This letter also makes it clear that defendant knew the note was about to prescribe. Defendant was at that time indebted unto plaintiff under the policy of insurance it had issued. Its defense to plaintiff's claim was not a sound one in law. Defendant, at the time the above partially quoted letter was written, could have paid plaintiff its claim and had possession of the note to take any action it desired before it prescribed. Defendant had no right to or interest in the note until subrogation took place upon its paying the plaintiff's claim, which it has never done, and it could not have acquired by subrogation any greater right than plaintiff had at the time. 60 Corpus Juris, Section 64, page 751, and authorities cited thereunder.
If defendant, by its long delay in paying plaintiff's claim under the insurance policy and its persistent legal fight, although it had no legal defense to the merits of the case, has caused sufficient time to elapse for the note held by plaintiff to prescribe, as it has in this case, it has no one to blame other than itself. It could have paid the claim at any time and secured the note and all rights attached thereto.
Plaintiff is not suing defendant on the note, but on the contract of insurance. The only persons who can plead prescription of *Page 319 the note are the makers and endorsers, neither of whom are parties to this suit, and the Court is without authority to supply the plea, therefore, the plea of peremption filed in this case is overruled. The lower Court correctly overruled the exception of no cause of action and the plea of estoppel for the reasons above assigned.
The case on its merits is not difficult. Proof was made that the car was completely destroyed by fire at a time when the policy was in full force and effect, and the lower Court found from the testimony that its value at the time it was destroyed was $576. A study of the record fails to disclose any error in this respect. It also allowed 25% of the principal amount as damages because of failure of the defendant to pay the claim within sixty days after proof of loss, and $75 as attorney's fees, which it found was a reasonable attorney's fee, under Act 59, Extra Session of 1921, however, the limits of liability fixed in the policy are as follows:
"On the Limits of Recovery "10. Limits of Liability — The limits of this Company's liability under this policy shall be as follows:
"(a) Under such insurance as covers the interest of both Named Assured and Purchaser, the limits of this Company's liability under this policy shall be provided in the General Conditions of the Policy to which this endorsement is attached; and
"(b) Under such insurance as covers the interest of the Named Assured only, this Company's liability shall be limited to an amount not exceeding that proportion of the unpaid balance of the contract selling price (the contract selling price being the cash selling price of the automobile, plus carrying charges) not more than sixty days overdue at the time of loss which the `Net cash selling price balance' (being the cash selling price less the down payment) bears to the `contract selling price balance' (being the contract selling price less the down payment), but if the down payment by the Purchaser was less than one-third of the contract selling price then the amount for which this Company is liable under this clause shall be reduced to the amount for which it would be liable if the down payment had been one-third of the contract selling price, but in no event to exceed the actual cash value of the automobile at the time of loss or the cost of its repair or replacement as stated in the General Conditions of the Policy to which this endorsement is attached."

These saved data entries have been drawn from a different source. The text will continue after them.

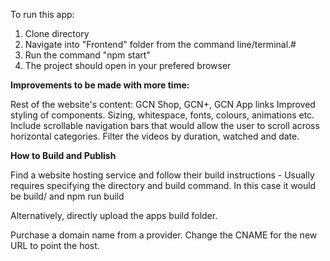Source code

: To run this app:
1. Clone directory
2. Navigate into "Frontend" folder from the command line/terminal.#
3. Run the command "npm start"
4. The project should open in your prefered browser

**Improvements to be made with more time:**

Rest of the website's content: GCN Shop, GCN+, GCN App links
Improved styling of components. Sizing, whitespace, fonts, colours, animations etc.
Include scrollable navigation bars that would allow the user to scroll across horizontal categories.
Filter the videos by duration, watched and date.

**How to Build and Publish**

Find a website hosting service and follow their build instructions - Usually requires specifying the directory and build command.
In this case it would be build/ and npm run build

Alternatively, directly upload the apps build folder.

Purchase a domain name from a provider.
Change the CNAME for the new URL to point the host.

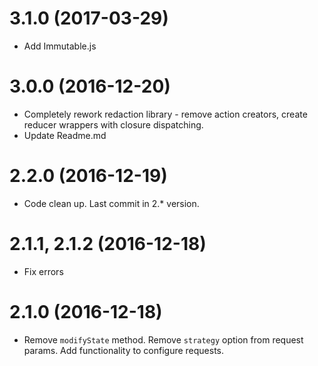 # 3.1.0 (2017-03-29)

  * Add Immutable.js

# 3.0.0 (2016-12-20)

  * Completely rework redaction library - remove action creators, create reducer wrappers with closure dispatching.
  * Update Readme.md

# 2.2.0 (2016-12-19)

  * Code clean up. Last commit in 2.* version.

# 2.1.1, 2.1.2 (2016-12-18)

  * Fix errors

# 2.1.0 (2016-12-18)

  * Remove `modifyState` method. Remove `strategy` option from request params. Add functionality to configure requests.

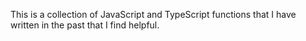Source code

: This is a collection of JavaScript and TypeScript functions that I have written in the past that I find helpful.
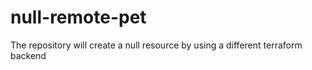 # null-remote-pet
The repository will create a null resource by using a different terraform backend
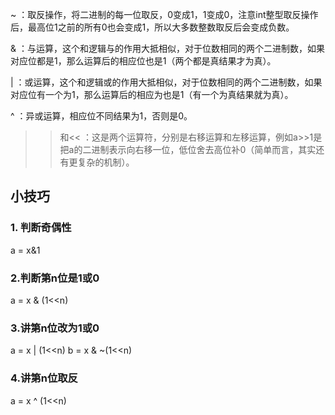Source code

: ~ ：取反操作，将二进制的每一位取反，0变成1，1变成0，注意int整型取反操作后，最高位1之前的所有0也会变成1，所以大多数整数取反后会变成负数。

& ：与运算，这个和逻辑与的作用大抵相似，对于位数相同的两个二进制数，如果对应位都是1，那么运算后的相应位也是1（两个都是真结果才为真）。

|  ：或运算，这个和逻辑或的作用大抵相似，对于位数相同的两个二进制数，如果对应位有一个为1，那么运算后的相应为也是1（有一个为真结果就为真）。

^ ：异或运算，相应位不同结果为1，否则是0。

>>和<< ：这是两个运算符，分别是右移运算和左移运算，例如a>>1是把a的二进制表示向右移一位，低位舍去高位补0（简单而言，其实还有更复杂的机制）。


## 小技巧
### 1. 判断奇偶性  

a = x&1
### 2.判断第n位是1或0

a = x & (1<<n)
### 3.讲第n位改为1或0
a = x | (1<<n)
b = x & ~(1<<n)
### 4.讲第n位取反

a = x ^ (1<<n) 

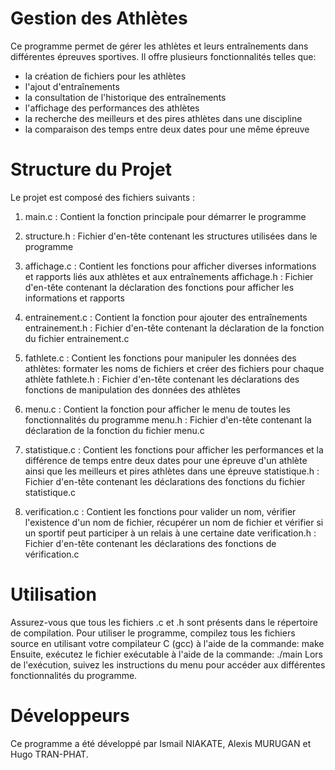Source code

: # Gestion des Athlètes

Ce programme permet de gérer les athlètes et leurs entraînements dans différentes épreuves sportives. 
Il offre plusieurs fonctionnalités telles que:
  - la création de fichiers pour les athlètes
  - l'ajout d'entraînements
  - la consultation de l'historique des entraînements
  - l'affichage des performances des athlètes
  - la recherche des meilleurs et des pires athlètes dans une discipline
  - la comparaison des temps entre deux dates pour une même épreuve


# Structure du Projet
Le projet est composé des fichiers suivants :

1. main.c : Contient la fonction principale pour démarrer le programme

2. structure.h : Fichier d'en-tête contenant les structures utilisées dans le programme

3. affichage.c : Contient les fonctions pour afficher diverses informations et rapports liés aux athlètes et aux entraînements
   affichage.h : Fichier d'en-tête contenant la déclaration des fonctions pour afficher les informations et rapports

4. entrainement.c : Contient la fonction pour ajouter des entraînements
   entrainement.h : Fichier d'en-tête contenant la déclaration de la fonction du fichier entrainement.c

5. fathlete.c : Contient les fonctions pour manipuler les données des athlètes: formater les noms de fichiers et créer des fichiers pour chaque athlète
   fathlete.h : Fichier d'en-tête contenant les déclarations des fonctions de manipulation des données des athlètes

6. menu.c : Contient la fonction pour afficher le menu de toutes les fonctionnalités du programme
   menu.h : Fichier d'en-tête contenant la déclaration de la fonction du fichier menu.c

7. statistique.c : Contient les fonctions pour afficher les performances et la différence de temps entre deux dates pour une épreuve d'un athlète ainsi que les meilleurs et pires athlètes dans une épreuve
   statistique.h : Fichier d'en-tête contenant les déclarations des fonctions du fichier statistique.c

8. verification.c : Contient les fonctions pour valider un nom, vérifier l'existence d'un nom de fichier, récupérer un nom de fichier et vérifier si un sportif peut participer à un relais à une certaine date
   verification.h : Fichier d'en-tête contenant les déclarations des fonctions de vérification.c


# Utilisation
Assurez-vous que tous les fichiers .c et .h sont présents dans le répertoire de compilation.
Pour utiliser le programme, compilez tous les fichiers source en utilisant votre compilateur C (gcc) à l'aide de la commande: make
Ensuite, exécutez le fichier exécutable à l'aide de la commande: ./main
Lors de l'exécution, suivez les instructions du menu pour accéder aux différentes fonctionnalités du programme.


# Développeurs
Ce programme a été développé par Ismail NIAKATE, Alexis MURUGAN et Hugo TRAN-PHAT.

Counsel for defendant in their brief have figured out the amount due under the above provisions of the policy to be as follows:
"From the chattel mortgage, in the record, the various figures mentioned can be obtained. Thus, as follows:
"`Contract selling price' (cash selling price plus carrying charges) .......................... $1,059.69 "`Unpaid balance contract selling price' (above less payments) 576.00 "`Cash selling price' ............................... 902.44 "`Down Payment' ..................................... 195.00 "`Net cash selling price' (Cash selling price less down payment) .............................. 707.44 "`Contract selling price balance' (less down payment) ............................. 864.00
"Since, however, the down payment was less than one-third of the contract selling price, the figures must be revised as follows:
"`Contract selling price' ........................... $1,059.69 "`Unpaid balance contract selling price' ............ 575.00 "`Cash selling price' ............................... 902.44 "`1/3 of contract selling price as down payment' (1,059.69 ÷ 3) 353.23 "`Net cash selling price' (cash selling price less 1/3 of contract selling price, $902.44-353.23) ................................. 549.21 "`Contract selling price balance' (contract selling price less 1/3 down payment $1,059.69-35.3.23) .............................. 706.46
"We therefore have the formula X being the limit of liability — thus: X is to $576.00 as $549.21 is to $706.44, which readily shows the Company's limit of liability to be $450.34, the maximum amount which can be recovered under the policy"
We are convinced they have arrived at the correct amount due under the policy.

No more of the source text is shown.